The latest opinion polls reflect much uncertainty, in part due to the fact that the most popular candidate, former president Luiz Inácio Lula da Silva of the Workers’ Party, is prohibited from standing due to his imprisonment for fraud and corruption. Despite being registered as a candidate, he has recently been barred from running by the country’s highest electoral court. Opinion polls without Lula, as he is widely known, show a lead for right-wing candidate Jair Bolsonaro. The highest-polling market-friendly candidate is Geraldo Alckmin of the Brazilian Social Democracy Party. He lags by some margin in the latest surveys, but is expected to benefit from a higher allotment of TV and radio time as the campaigns get underway.
A two round system is used to elect a president, unless a single candidate receives more than 50% share of the vote in the first round. A second round would take place on 28 October.
7) US second stage sanctions on Iran take effect – 4 November
Following President Trump’s decision to withdraw the US from the 2015 Joint Co-operative Plan of Action (JCPOA) back in May, the US is re-imposing sanctions on Iran in two stages. The first round took effect on 6 August and included measures which prohibit the purchase or acquisition of US dollar banknotes by Iran’s government, as well as trading in commodities such as gold, steel and coal.
The sanctions that the US plans to impose from 4 November include the prohibition of petroleum-related transactions with the National Oil Company among others. Sanctions will also be re-imposed on the port operation and the shipping sector. These measures apply to associated services and businesses engaging with related industries. While many other factors remain uncertain, not least wider geopolitical developments, the impact of these measures would suggest some support to crude oil prices.
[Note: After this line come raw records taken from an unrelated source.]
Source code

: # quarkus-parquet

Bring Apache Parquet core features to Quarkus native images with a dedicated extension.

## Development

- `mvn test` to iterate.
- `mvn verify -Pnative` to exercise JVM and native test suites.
8) US midterm elections – 6 November
In November, voters across the US get their first opportunity to show their opinion on President Trump’s administration since his election in 2016. Midterm elections see all of the 435 House of Representatives seats and 34 of the 100 Senate seats come up for election. The president’s Republican Party currently hold a majority in both houses of government but these elections have historically been negative for the ruling president’s party. Nonetheless, the task ahead for the Democrats is not easy, especially in the Senate.
In the House of Representatives, the Democrats would need to gain 24 seats to gain control. In the Senate however, 26 of the 34 seats up for election are currently held by the Democratic Party, suggesting that it may be easier for the Republican Party to maintain control.
9) European Central Bank policy
The European Central Bank’s rate setting committee, the Governing Council, is scheduled to meet on 13 September, 25 October and 13 December. It has previously announced plans to wind down its quantitative easing programme by the end of December. It has also provided guidance for interest rates to remain on hold until the third quarter of 2019, unless there is a major change in economic conditions.
10) Bank of Japan policy
Japan’s central bank will hold interest rate policy meetings on 18/19 September, 30/31 October and 19/20 December. Owing to lower-than-expected inflation, it recently made small tweaks to its policy, contrary to previous speculation that it could effectively tighten policy (i.e. remove some of its stimulus measures). It also stated that the current low rate policy would be maintained for “an extended period of time”, meaning no change to policy is currently expected in the next few months.